E7.5 and E8.5 wild type and Eed KO embryos acquired in experiments that were performed independently of the single-cell sequencing experiments were imaged using ZEISS AxioZoom.V16 microscope and ZENBLUE imaging software at 10X and 7X objectives respectively, with z-stacks of 12–17μm intervals. To obtain a higher resolution of morphology, individual E7.5 embryo images were acquired at 50X and E8.5 embryos at 40X objectives. The E6.5 embryos, which were subjected to single-cell sequencing, were imaged using an Olympus IX71 inverted microscope and Metamorph software. Images of E6.5 WT embryos were acquired at 4X and KO embryos at 10X. Wild-type E7.5 and 8.5 embryos shown in Extended Data Fig. 10 to provide a size and morphological comparison to Eed KO were generated by natural mating. Surface area (in μm2) of embryos was measured using the ‘region’ tool by drawing a polygon contour around each embryo in ZENBLUE.

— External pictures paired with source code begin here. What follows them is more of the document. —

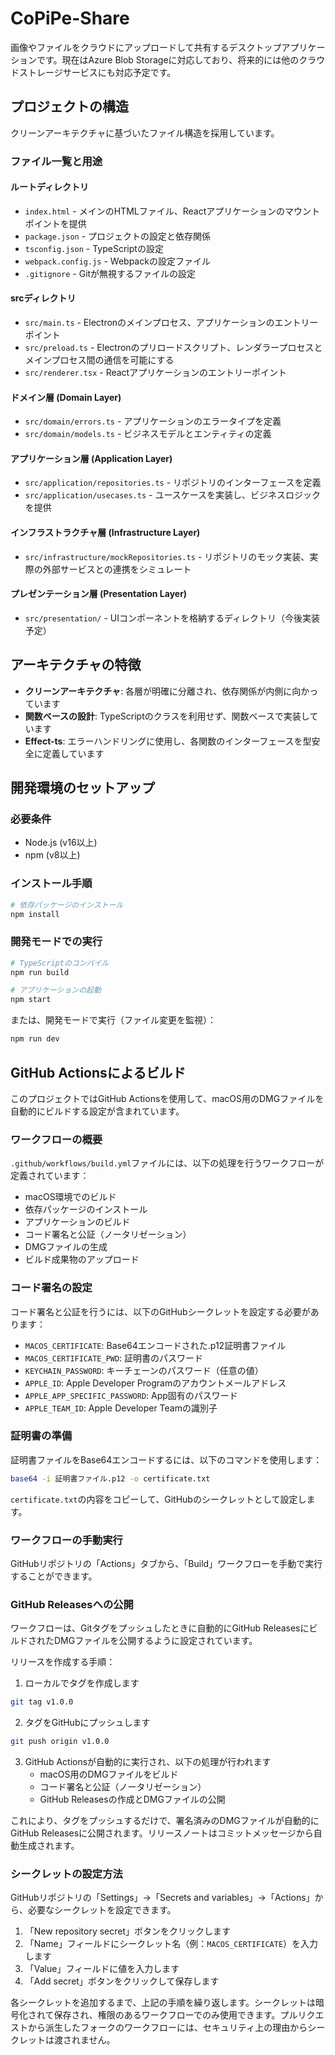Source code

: # CoPiPe-Share

画像やファイルをクラウドにアップロードして共有するデスクトップアプリケーションです。現在はAzure Blob Storageに対応しており、将来的には他のクラウドストレージサービスにも対応予定です。

## プロジェクトの構造

クリーンアーキテクチャに基づいたファイル構造を採用しています。

### ファイル一覧と用途

#### ルートディレクトリ

- `index.html` - メインのHTMLファイル、Reactアプリケーションのマウントポイントを提供
- `package.json` - プロジェクトの設定と依存関係
- `tsconfig.json` - TypeScriptの設定
- `webpack.config.js` - Webpackの設定ファイル
- `.gitignore` - Gitが無視するファイルの設定

#### srcディレクトリ

- `src/main.ts` - Electronのメインプロセス、アプリケーションのエントリーポイント
- `src/preload.ts` - Electronのプリロードスクリプト、レンダラープロセスとメインプロセス間の通信を可能にする
- `src/renderer.tsx` - Reactアプリケーションのエントリーポイント

#### ドメイン層 (Domain Layer)

- `src/domain/errors.ts` - アプリケーションのエラータイプを定義
- `src/domain/models.ts` - ビジネスモデルとエンティティの定義

#### アプリケーション層 (Application Layer)

- `src/application/repositories.ts` - リポジトリのインターフェースを定義
- `src/application/usecases.ts` - ユースケースを実装し、ビジネスロジックを提供

#### インフラストラクチャ層 (Infrastructure Layer)

- `src/infrastructure/mockRepositories.ts` - リポジトリのモック実装、実際の外部サービスとの連携をシミュレート

#### プレゼンテーション層 (Presentation Layer)

- `src/presentation/` - UIコンポーネントを格納するディレクトリ（今後実装予定）

## アーキテクチャの特徴

- **クリーンアーキテクチャ**: 各層が明確に分離され、依存関係が内側に向かっています
- **関数ベースの設計**: TypeScriptのクラスを利用せず、関数ベースで実装しています
- **Effect-ts**: エラーハンドリングに使用し、各関数のインターフェースを型安全に定義しています

## 開発環境のセットアップ

### 必要条件
- Node.js (v16以上)
- npm (v8以上)

### インストール手順

```bash
# 依存パッケージのインストール
npm install
```

### 開発モードでの実行

```bash
# TypeScriptのコンパイル
npm run build

# アプリケーションの起動
npm start
```

または、開発モードで実行（ファイル変更を監視）：

```bash
npm run dev
```

## GitHub Actionsによるビルド

このプロジェクトではGitHub Actionsを使用して、macOS用のDMGファイルを自動的にビルドする設定が含まれています。

### ワークフローの概要

`.github/workflows/build.yml`ファイルには、以下の処理を行うワークフローが定義されています：

- macOS環境でのビルド
- 依存パッケージのインストール
- アプリケーションのビルド
- コード署名と公証（ノータリゼーション）
- DMGファイルの生成
- ビルド成果物のアップロード

### コード署名の設定

コード署名と公証を行うには、以下のGitHubシークレットを設定する必要があります：

- `MACOS_CERTIFICATE`: Base64エンコードされた.p12証明書ファイル
- `MACOS_CERTIFICATE_PWD`: 証明書のパスワード
- `KEYCHAIN_PASSWORD`: キーチェーンのパスワード（任意の値）
- `APPLE_ID`: Apple Developer Programのアカウントメールアドレス
- `APPLE_APP_SPECIFIC_PASSWORD`: App固有のパスワード
- `APPLE_TEAM_ID`: Apple Developer Teamの識別子

### 証明書の準備

証明書ファイルをBase64エンコードするには、以下のコマンドを使用します：

```bash
base64 -i 証明書ファイル.p12 -o certificate.txt
```

`certificate.txt`の内容をコピーして、GitHubのシークレットとして設定します。

### ワークフローの手動実行

GitHubリポジトリの「Actions」タブから、「Build」ワークフローを手動で実行することができます。

### GitHub Releasesへの公開

ワークフローは、Gitタグをプッシュしたときに自動的にGitHub ReleasesにビルドされたDMGファイルを公開するように設定されています。

リリースを作成する手順：

1. ローカルでタグを作成します

```bash
git tag v1.0.0
```

2. タグをGitHubにプッシュします

```bash
git push origin v1.0.0
```

3. GitHub Actionsが自動的に実行され、以下の処理が行われます
   - macOS用のDMGファイルをビルド
   - コード署名と公証（ノータリゼーション）
   - GitHub Releasesの作成とDMGファイルの公開

これにより、タグをプッシュするだけで、署名済みのDMGファイルが自動的にGitHub Releasesに公開されます。リリースノートはコミットメッセージから自動生成されます。

### シークレットの設定方法

GitHubリポジトリの「Settings」→「Secrets and variables」→「Actions」から、必要なシークレットを設定できます。

1. 「New repository secret」ボタンをクリックします
2. 「Name」フィールドにシークレット名（例：`MACOS_CERTIFICATE`）を入力します
3. 「Value」フィールドに値を入力します
4. 「Add secret」ボタンをクリックして保存します

各シークレットを追加するまで、上記の手順を繰り返します。シークレットは暗号化されて保存され、権限のあるワークフローでのみ使用できます。プルリクエストから派生したフォークのワークフローには、セキュリティ上の理由からシークレットは渡されません。
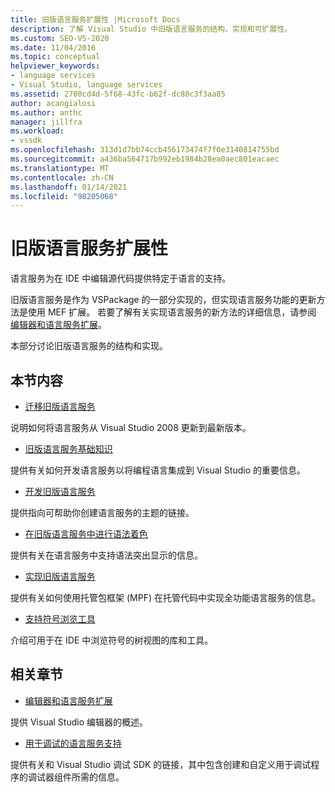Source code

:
 ```yaml
---
title: 旧版语言服务扩展性 |Microsoft Docs
description: 了解 Visual Studio 中旧版语言服务的结构、实现和可扩展性。
ms.custom: SEO-VS-2020
ms.date: 11/04/2016
ms.topic: conceptual
helpviewer_keywords:
- language services
- Visual Studio, language services
ms.assetid: 2700cd4d-5f68-43fc-b62f-dc80c3f3aa85
author: acangialosi
ms.author: anthc
manager: jillfra
ms.workload:
- vssdk
ms.openlocfilehash: 313d1d7bb74ccb456173474f7f0e3140814755bd
ms.sourcegitcommit: a436ba564717b992eb1984b28ea0aec801eacaec
ms.translationtype: MT
ms.contentlocale: zh-CN
ms.lasthandoff: 01/14/2021
ms.locfileid: "98205068"
---
```

# <a name="legacy-language-service-extensibility"></a>旧版语言服务扩展性
语言服务为在 IDE 中编辑源代码提供特定于语言的支持。

 旧版语言服务是作为 VSPackage 的一部分实现的，但实现语言服务功能的更新方法是使用 MEF 扩展。 若要了解有关实现语言服务的新方法的详细信息，请参阅 [编辑器和语言服务扩展](../../extensibility/editor-and-language-service-extensions.md)。

 本部分讨论旧版语言服务的结构和实现。

## <a name="in-this-section"></a>本节内容
- [迁移旧版语言服务](../../extensibility/internals/migrating-a-legacy-language-service.md)

 说明如何将语言服务从 Visual Studio 2008 更新到最新版本。

- [旧版语言服务基础知识](../../extensibility/internals/legacy-language-service-essentials.md)

 提供有关如何开发语言服务以将编程语言集成到 Visual Studio 的重要信息。

- [开发旧版语言服务](../../extensibility/internals/developing-a-legacy-language-service.md)

 提供指向可帮助你创建语言服务的主题的链接。

- [在旧版语言服务中进行语法着色](../../extensibility/internals/syntax-coloring-in-a-legacy-language-service.md)

 提供有关在语言服务中支持语法突出显示的信息。

- [实现旧版语言服务](../../extensibility/internals/implementing-a-legacy-language-service1.md)

 提供有关如何使用托管包框架 (MPF) 在托管代码中实现全功能语言服务的信息。

- [支持符号浏览工具](../../extensibility/internals/supporting-symbol-browsing-tools.md)

 介绍可用于在 IDE 中浏览符号的树视图的库和工具。

## <a name="related-sections"></a>相关章节
- [编辑器和语言服务扩展](../../extensibility/editor-and-language-service-extensions.md)

 提供 Visual Studio 编辑器的概述。

- [用于调试的语言服务支持](../../extensibility/internals/language-service-support-for-debugging.md)

 提供有关和 Visual Studio 调试 SDK 的链接，其中包含创建和自定义用于调试程序的调试器组件所需的信息。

Prdm14-mVenus reporter experiments: In vitro fertilization, electroporation and embryo imaging

In vitro fertilization of B6D2F1 oocytes was performed with reporter sperm from heterozygous males with mVenus under the control of Prdm14, as described previously43. The reporter strain was generated by the lab of Mitinori Saitou31 and the mVenus Prdm14 promoter sperm (B6.Cg-Tg(Prdm14-Venus)1Sait/SaitRbrc; BRC No. RBRC05384) were provided by the RIKEN BRC through the National Bio-Resource Project of the MEXT/AMED, Japan (Acc. No. CDB0461T; http://www.cdb.riken.jp/arg/mutant%20mice%20list.html; Reproduction. 2008 136(4): 503–14). PN3 zygotes were washed in M2 medium and prepared for electroporation. Electroporation reactions were setup according to the Alt-R CRISPR-Cas9 ribonucleoprotein (RNP) complex protocol from Integrated DNA Technologies (IDT). RNP complexes were assembled just prior to electroporation. Briefly, 2 μL of 200 μM tracrRNA and 0.67 μL of each 200 μM crRNA were mixed, heated to 95°C for 5 minutes and allowed to anneal at room temperature for 10 minutes. 3 μL of crRNA-tracrRNA mix, 1 μL of 61 μM Alt-R Hi-Fi Cas9 Nuclease 3NLS was diluted in 46 μL of Opti-MEM medium and incubated at room temperature for 20 minutes.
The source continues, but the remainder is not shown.